Investigating the effects of ongoing task bias on prospective memory
Strickland, L and Loft, S and Heathcote, A, Investigating the effects of ongoing task bias on prospective memory, Quarterly journal of experimental psychology, 73, (9) pp. 1495-1513. ISSN 1747-0218 (2020) [Refereed Article]
Event-based prospective memory (PM) refers to the cognitive processes required to perform a planned action upon encountering a future event. Event-based PM studies engage participants in an ongoing task (e.g., lexical decision making) with an instruction to make an alternative PM response to certain items (e.g., items containing ‘tor’).
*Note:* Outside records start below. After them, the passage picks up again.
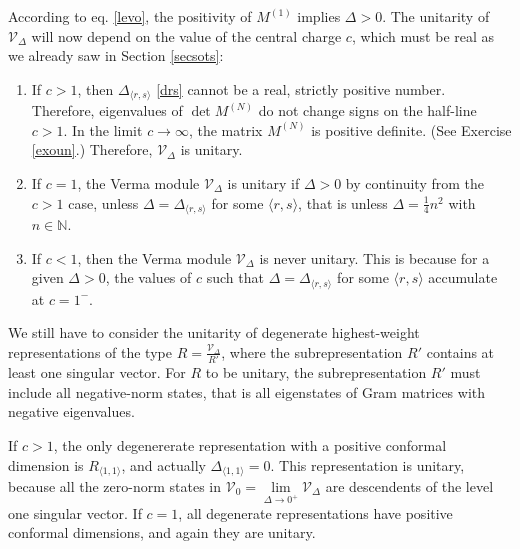 \documentclass[12pt, a4paper, notitlepage, twoside]{report}
\numberwithin{equation}{section}
\theoremstyle{break}
\begin{document}
According to eq. \eqref{levo}, the positivity of $M^{(1)}$ implies $\Delta >0$. 
The unitarity of $\mathcal{V}_\Delta$ will now depend on the value of the central charge $c$, which must be real 
as we already saw in Section \ref{secsots}:
\begin{enumerate}
 \item 
If $c > 1$, then $\Delta_{\langle r,s \rangle}$ \eqref{drs} cannot be a real, strictly positive number. 
Therefore, eigenvalues of $\det M^{(N)}$ do not change signs on the half-line $c > 1$.
In the limit $c \to \infty$, the matrix $M^{(N)}$ is positive definite. (See Exercise \ref{exoun}.) 
Therefore, $\mathcal{V}_\Delta$ is unitary. 
\item 
If $c=1$, the Verma module $\mathcal{V}_\Delta$ is unitary if $\Delta > 0$ by continuity from the $c>1$ case, unless $\Delta=\Delta_{\langle r,s \rangle}$ for some $\langle r,s \rangle$, that is unless $\Delta =\frac14 n^2$ with $n\in {\mathbb{N}}$.
\item 
If $c<1$, then the Verma module $\mathcal{V}_\Delta$ is never unitary. 
This is because for a given $\Delta>0$, the values of $c$ such that $\Delta = \Delta_{\langle r,s \rangle}$ for some $\langle r,s \rangle$ accumulate at $c=1^-$.
\end{enumerate}

We still have to consider the unitarity of degenerate highest-weight representations of the type $R=\frac{\mathcal{V}_\Delta}{R'}$, where the subrepresentation $R'$ contains at least one singular vector. 
For $R$ to be unitary, the subrepresentation $R'$ must include all negative-norm states, that is all eigenstates of Gram matrices with negative eigenvalues.

If $c > 1$, the only degenererate representation with a positive conformal dimension is $R_{\langle 1,1 \rangle}$, and actually $\Delta_{\langle 1,1 \rangle}=0$. This representation is unitary, because all the zero-norm states in $\mathcal{V}_0 = \underset{\Delta \to 0^+}{\lim} \mathcal{V}_\Delta$ are descendents of the level one singular vector. If $c=1$, all degenerate representations have positive conformal dimensions, and again they are unitary.
\end{document}
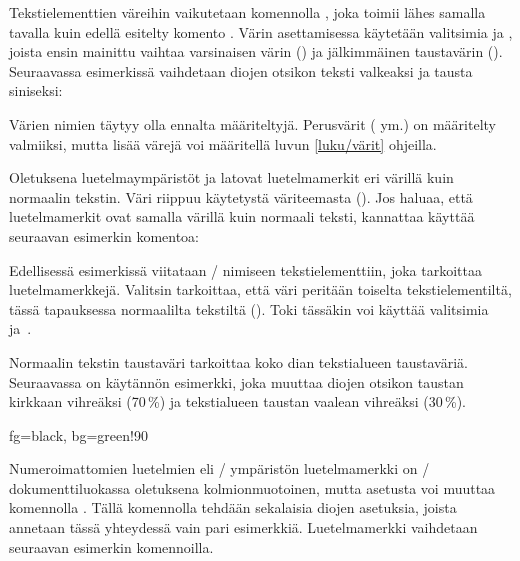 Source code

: Tekstielementtien väreihin vaikutetaan komennolla
, joka toimii lähes samalla tavalla kuin edellä
esitelty komento . Värin asettamisessa käytetään
valitsimia  ja , joista ensin mainittu vaihtaa
varsinaisen värin () ja jälkimmäinen taustavärin
(). Seuraavassa esimerkissä vaihdetaan diojen
otsikon teksti valkeaksi ja tausta siniseksi:

\begin{koodilohkosis}
\end{koodilohkosis}

\noindent
Värien nimien täytyy olla ennalta määriteltyjä. Perusvärit
( ym.) on määritelty
valmiiksi, mutta lisää värejä voi määritellä luvun \ref{luku/värit}
ohjeilla.

Oletuksena luetelmaympäristöt  ja
 latovat luetelmamerkit eri värillä kuin normaalin
tekstin. Väri riippuu käytetystä väriteemasta ().
Jos haluaa, että luetelmamerkit ovat samalla värillä kuin normaali
teksti, kannattaa käyttää seuraavan esimerkin komentoa:

\begin{koodilohkosis}
\end{koodilohkosis}

\noindent
Edellisessä esimerkissä viitataan \-/ nimiseen
tekstielementtiin, joka tarkoittaa luetelmamerkkejä. Valitsin
 tarkoittaa, että väri peritään toiselta
tekstielementiltä, tässä tapauksessa normaalilta tekstiltä
(). Toki tässäkin voi käyttää valitsimia
 ja~.

Normaalin tekstin taustaväri tarkoittaa koko dian tekstialueen
taustaväriä. Seuraavassa on käytännön esimerkki, joka muuttaa diojen
otsikon taustan kirkkaan vihreäksi (70\,\%) ja tekstialueen taustan
vaalean vihreäksi (30\,\%).

\begin{koodilohkosis}
 {fg=black, bg=green!90}
\end{koodilohkosis}

\noindent
Numeroimattomien luetelmien eli \-/ ympäristön
luetelmamerkki on \-/ dokumenttiluokassa oletuksena
kolmionmuotoinen, mutta asetusta voi muuttaa komennolla
. Tällä komennolla tehdään sekalaisia diojen
asetuksia, joista annetaan tässä yhteydessä vain pari esimerkkiä.
Luetelmamerkki vaihdetaan seuraavan esimerkin komennoilla.

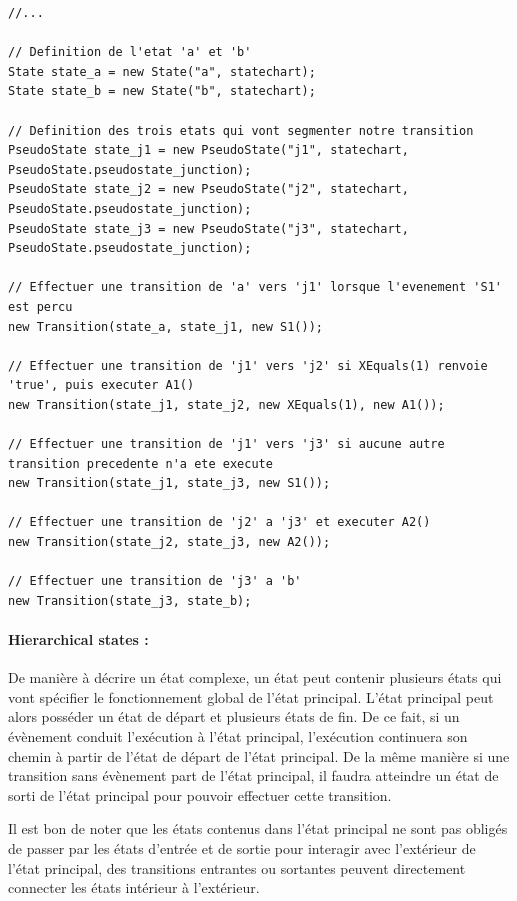 \documentclass[french, 12pt, a4paper]{article}
\begin{document}
        \begin{lstlisting}[basicstyle=\small]
//...

// Definition de l'etat 'a' et 'b'
State state_a = new State("a", statechart);
State state_b = new State("b", statechart);

// Definition des trois etats qui vont segmenter notre transition
PseudoState state_j1 = new PseudoState("j1", statechart, PseudoState.pseudostate_junction);
PseudoState state_j2 = new PseudoState("j2", statechart, PseudoState.pseudostate_junction);
PseudoState state_j3 = new PseudoState("j3", statechart, PseudoState.pseudostate_junction);

// Effectuer une transition de 'a' vers 'j1' lorsque l'evenement 'S1' est percu
new Transition(state_a, state_j1, new S1());

// Effectuer une transition de 'j1' vers 'j2' si XEquals(1) renvoie 'true', puis executer A1()
new Transition(state_j1, state_j2, new XEquals(1), new A1());

// Effectuer une transition de 'j1' vers 'j3' si aucune autre transition precedente n'a ete execute
new Transition(state_j1, state_j3, new S1());

// Effectuer une transition de 'j2' a 'j3' et executer A2()
new Transition(state_j2, state_j3, new A2());

// Effectuer une transition de 'j3' a 'b'
new Transition(state_j3, state_b);
        \end{lstlisting}
        
        
        \paragraph{Hierarchical states : }
        De manière à décrire un état complexe, un état peut contenir plusieurs états qui vont spécifier le fonctionnement global de l'état principal. L'état principal peut alors posséder un état de départ et plusieurs états de fin. De ce fait, si un évènement conduit l'exécution à l'état principal, l'exécution continuera son chemin à partir de l'état de départ de l'état principal. De la même manière si une transition sans évènement part de l'état principal, il faudra atteindre un état de sorti de l'état principal pour pouvoir effectuer cette transition. 
        
        Il est bon de noter que les états contenus dans l'état principal ne sont pas obligés de passer par les états d'entrée et de sortie pour interagir avec l'extérieur de l'état principal, des transitions entrantes ou sortantes peuvent directement connecter les états intérieur à l'extérieur.
        
\end{document}
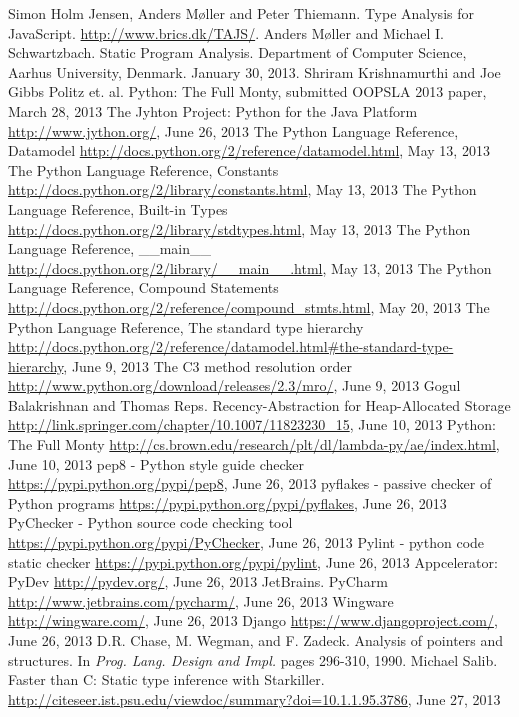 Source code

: \begin{thebibliography}{8}

 Simon Holm Jensen, Anders M\o ller and Peter Thiemann. Type Analysis for JavaScript. \url{http://www.brics.dk/TAJS/}.
 Anders M\o ller and Michael I. Schwartzbach. Static Program Analysis. Department of Computer Science, Aarhus University, Denmark. January 30, 2013.
 Shriram Krishnamurthi and Joe Gibbs Politz et. al. Python: The Full Monty, submitted OOPSLA 2013 paper, March 28, 2013
 The Jyhton Project: Python for the Java Platform \url{http://www.jython.org/}, June 26, 2013
 The Python Language Reference, Datamodel \url{http://docs.python.org/2/reference/datamodel.html}, May 13, 2013
 The Python Language Reference, Constants \url{http://docs.python.org/2/library/constants.html}, May 13, 2013
 The Python Language Reference, Built-in Types \url{http://docs.python.org/2/library/stdtypes.html}, May 13, 2013
 The Python Language Reference, \_\_main\_\_ \url{http://docs.python.org/2/library/__main__.html}, May 13, 2013
 The Python Language Reference, Compound Statements \url{http://docs.python.org/2/reference/compound_stmts.html}, May 20, 2013
 The Python Language Reference, The standard type hierarchy \url{http://docs.python.org/2/reference/datamodel.html#the-standard-type-hierarchy}, June 9, 2013
 The C3 method resolution order \url{http://www.python.org/download/releases/2.3/mro/}, June 9, 2013
 Gogul Balakrishnan and Thomas Reps. Recency-Abstraction for Heap-Allocated Storage \url{http://link.springer.com/chapter/10.1007/11823230_15}, June 10, 2013
 Python: The Full Monty \url{http://cs.brown.edu/research/plt/dl/lambda-py/ae/index.html}, June 10, 2013
 pep8 - Python style guide checker \url{https://pypi.python.org/pypi/pep8}, June 26, 2013
 pyflakes - passive checker of Python programs \url{https://pypi.python.org/pypi/pyflakes}, June 26, 2013
 PyChecker - Python source code checking tool \url{https://pypi.python.org/pypi/PyChecker}, June 26, 2013
 Pylint - python code static checker \url{https://pypi.python.org/pypi/pylint}, June 26, 2013
 Appcelerator: PyDev \url{http://pydev.org/}, June 26, 2013
 JetBrains. PyCharm \url{http://www.jetbrains.com/pycharm/}, June 26, 2013
 Wingware \url{http://wingware.com/}, June 26, 2013
 Django \url{https://www.djangoproject.com/}, June 26, 2013
 D.R. Chase, M. Wegman, and F. Zadeck. Analysis of pointers and structures. In \textit{Prog. Lang. Design and Impl.} pages 296-310, 1990.
 Michael Salib. Faster than C: Static type inference with Starkiller. \url{http://citeseer.ist.psu.edu/viewdoc/summary?doi=10.1.1.95.3786}, June 27, 2013
\end{thebibliography}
The Prospective Memory Decision Control model (PMDC), which provides a quantitative process account of ongoing task and PM decisions, proposes that PM and ongoing-task processes compete in a race to threshold. We use PMDC to test whether, as proposed by the Delay Theory of PM costs, PM can be improved by biasing decision making against a specific ongoing-task choice, so that the PM process is more likely to win the race. We manipulated bias in a lexical decision task with an accompanying PM intention. In one condition, a bias was induced against deciding items were words, and in another a bias was induced against deciding items were non-words. The bias manipulation had little effect on PM accuracy but did affect the types of ongoing-task responses made on missed PM trials. PMDC fit the observed data well and verified that the bias manipulation had the intended effect on ongoing-task processes. Further, although simulations from PMDC could produce an improvement in PM accuracy due to ongoing task bias, this required implausible parameter values. These results illustrate the importance of understanding event-based PM in terms of a comprehensive model of the processes that interact to determine all aspects of task performance.